TEVAR, mais celle-ci n’est pas significative, même si l’on retrouve rarement une

thrombose du faux chenal à ce niveau. Cette expansion au niveau abdominal n’est

pas non plus significative chez les patients ayant spécifiquement nécessité une reprise

chirurgicale devant une évolution anévrysmale. On voit donc que les diamètres au

niveau thoracique sur la zone stentée et au niveau abdominal sont bien contrôlés. En

analysant les indications de reprises chirurgicales de manière plus détaillée, on note

que la plupart d’entre elles ont nécessité l’adjonction d’un module distal à

l’endoprothèse initiale. La zone la plus à risque serait alors la partie distale de l’aorte

thoracique descendante juste en amont de l’aorte abdominale. Il est important de

rappeler que malgré une forte proportion de reprises chirurgicales, la survie des

patients est comparable à celle retrouvée dans la littérature. Il serait alors intéressant

d’étudier plus spécifiquement la zone d’ancrage distal des endoprothèses qui semble

être une zone d’intérêt mais aussi de chercher à obtenir une meilleure exclusion du

FC afin d’en assurer une thrombose complète chez une proportion plus importante de

patients. Pour finir, le suivi n’est donc pas à négliger afin de dépister au plus tôt toute

évolution anormale qui pourrait faire poser l’indication d’une nouvelle intervention sur

l’aorte.

Bibliographie

1. Landenhed M, Engström G, Gottsäter A, Caulfield MP, Hedblad B, Newton‐Cheh C, et

al. Risk Profiles for Aortic Dissection and Ruptured or Surgically Treated Aneurysms: A

Prospective Cohort Study. J Am Heart Assoc Cardiovasc Cerebrovasc Dis [Internet]. 21 janv

2015 [cité 15 janv 2020];4(1). Disponible sur:

https://www.ncbi.nlm.nih.gov/pmc/articles/PMC4330075/

2. The International Registry of Acute Aortic Dissection (IRAD): New Insights Into an

Old Disease | Surgery | JAMA | JAMA Network [Internet]. [cité 15 oct 2019]. Disponible sur:

https://jamanetwork.com/journals/jama/fullarticle/192401

3. Howard DP, Banerjee A, Fairhead JF, Perkins J, Silver LE, Rothwell PM.

Population-based study of incidence and outcome of acute aortic dissection and pre-morbid risk-factor

control: 10-year results from the Oxford Vascular Study. Circulation. 21 mai

2013;127(20):2031‑7.

4. Tsai TT, Trimarchi S, Nienaber CA. Acute aortic dissection: perspectives from the

International Registry of Acute Aortic Dissection (IRAD).

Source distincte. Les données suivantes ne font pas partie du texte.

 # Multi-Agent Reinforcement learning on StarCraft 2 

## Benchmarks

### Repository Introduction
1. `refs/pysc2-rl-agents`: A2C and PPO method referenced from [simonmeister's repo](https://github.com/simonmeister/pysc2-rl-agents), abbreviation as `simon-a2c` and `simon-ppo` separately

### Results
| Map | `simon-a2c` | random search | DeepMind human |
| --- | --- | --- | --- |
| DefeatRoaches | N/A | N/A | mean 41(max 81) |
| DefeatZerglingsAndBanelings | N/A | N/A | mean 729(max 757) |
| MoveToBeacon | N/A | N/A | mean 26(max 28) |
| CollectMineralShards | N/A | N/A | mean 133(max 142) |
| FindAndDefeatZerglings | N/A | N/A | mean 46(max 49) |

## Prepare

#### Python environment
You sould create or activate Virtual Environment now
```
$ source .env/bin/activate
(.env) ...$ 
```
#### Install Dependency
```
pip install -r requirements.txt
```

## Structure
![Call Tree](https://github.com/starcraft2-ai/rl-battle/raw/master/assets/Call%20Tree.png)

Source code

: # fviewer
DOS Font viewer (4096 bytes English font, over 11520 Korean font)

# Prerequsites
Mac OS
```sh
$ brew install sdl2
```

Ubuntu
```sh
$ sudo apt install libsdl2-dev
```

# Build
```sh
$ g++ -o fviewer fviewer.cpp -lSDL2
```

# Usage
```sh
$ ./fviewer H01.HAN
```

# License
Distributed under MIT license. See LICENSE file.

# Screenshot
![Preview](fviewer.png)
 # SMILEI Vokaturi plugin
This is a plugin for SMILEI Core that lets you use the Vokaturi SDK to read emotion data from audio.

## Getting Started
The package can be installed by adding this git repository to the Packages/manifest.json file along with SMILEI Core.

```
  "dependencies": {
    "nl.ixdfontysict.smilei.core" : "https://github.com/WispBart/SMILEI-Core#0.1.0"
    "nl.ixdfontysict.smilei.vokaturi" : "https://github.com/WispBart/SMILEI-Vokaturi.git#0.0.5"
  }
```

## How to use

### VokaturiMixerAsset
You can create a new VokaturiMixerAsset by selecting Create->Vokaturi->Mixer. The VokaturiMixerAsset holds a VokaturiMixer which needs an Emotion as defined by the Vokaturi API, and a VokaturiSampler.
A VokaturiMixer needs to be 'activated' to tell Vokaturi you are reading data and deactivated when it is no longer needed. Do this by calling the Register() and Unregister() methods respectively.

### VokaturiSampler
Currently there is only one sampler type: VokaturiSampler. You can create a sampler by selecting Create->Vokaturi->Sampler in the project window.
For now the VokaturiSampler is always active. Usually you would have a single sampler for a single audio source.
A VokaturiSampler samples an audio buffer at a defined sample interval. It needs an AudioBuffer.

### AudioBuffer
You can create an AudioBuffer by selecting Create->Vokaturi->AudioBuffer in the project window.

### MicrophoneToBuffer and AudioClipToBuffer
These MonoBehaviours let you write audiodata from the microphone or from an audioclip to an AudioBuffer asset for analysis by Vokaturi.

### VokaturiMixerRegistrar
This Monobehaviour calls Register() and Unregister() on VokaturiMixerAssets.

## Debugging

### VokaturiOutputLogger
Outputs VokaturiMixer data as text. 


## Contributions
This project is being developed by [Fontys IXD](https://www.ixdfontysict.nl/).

Eur J Vasc Endovasc Surg Off J Eur

Soc Vasc Surg. févr 2009;37(2):149‑59.

5. Hiratzka LF, Bakris GL, Beckman JA, Bersin RM, Carr VF, Casey DE, et al. 2010

ACCF/AHA/AATS/ACR/ASA/SCA/SCAI/SIR/STS/SVM Guidelines for the Diagnosis and

Management of Patients With Thoracic Aortic Disease. J Am Coll Cardiol. 6 avr

2010;55(14):e27‑129.

6. De Bakey ME, Beall AC, Cooley DA, Crawford ES, Morris GC, Garrett HE, et al.

Dissecting Aneurysms of the Aorta. Surg Clin North Am. 1 août 1966;46(4):1045‑55.

7. Daily PO, Trueblood HW, Stinson EB, Wuerflein RD, Shumway NE. Management of

acute aortic dissections. Ann Thorac Surg. sept 1970;10(3):237‑47.

8. von Segesser LK, Killer I, Ziswiler M, Linka A, Ritter M, Jenni R, et al. Dissection of

the descending thoracic aorta extending into the ascending aorta. A therapeutic challenge. J

Thorac Cardiovasc Surg. oct 1994;108(4):755‑61.

9. Suzuki Toru, Distante Alessandro, Zizza Antonella, Trimarchi Santi, Villani Massimo,

Salerno Uriarte Jorge Antonio, et al. Diagnosis of Acute Aortic Dissection by D-Dimer.

Circulation. 26 mai 2009;119(20):2702‑7.

10. Erbel R, Alfonso F, Boileau C, Dirsch O, Eber B, Haverich A, et al. Diagnosis and

management of aortic dissection - Recommendations of the Task Force on Aortic Dissection,

European Society of Cardiology. In 2001.

11. Fattori R, Cao P, De Rango P, Czerny M, Evangelista A, Nienaber C, et al.

Interdisciplinary Expert Consensus Document on Management of Type B Aortic Dissection. J

Am Coll Cardiol. 23 avr 2013;61(16):1661‑78.

12. Kudo T, Mikamo A, Kurazumi H, Suzuki R, Morikage N, Hamano K. Predictors of late

aortic events after Stanford type B acute aortic dissection. J Thorac Cardiovasc Surg. juill

2014;148(1):98‑104.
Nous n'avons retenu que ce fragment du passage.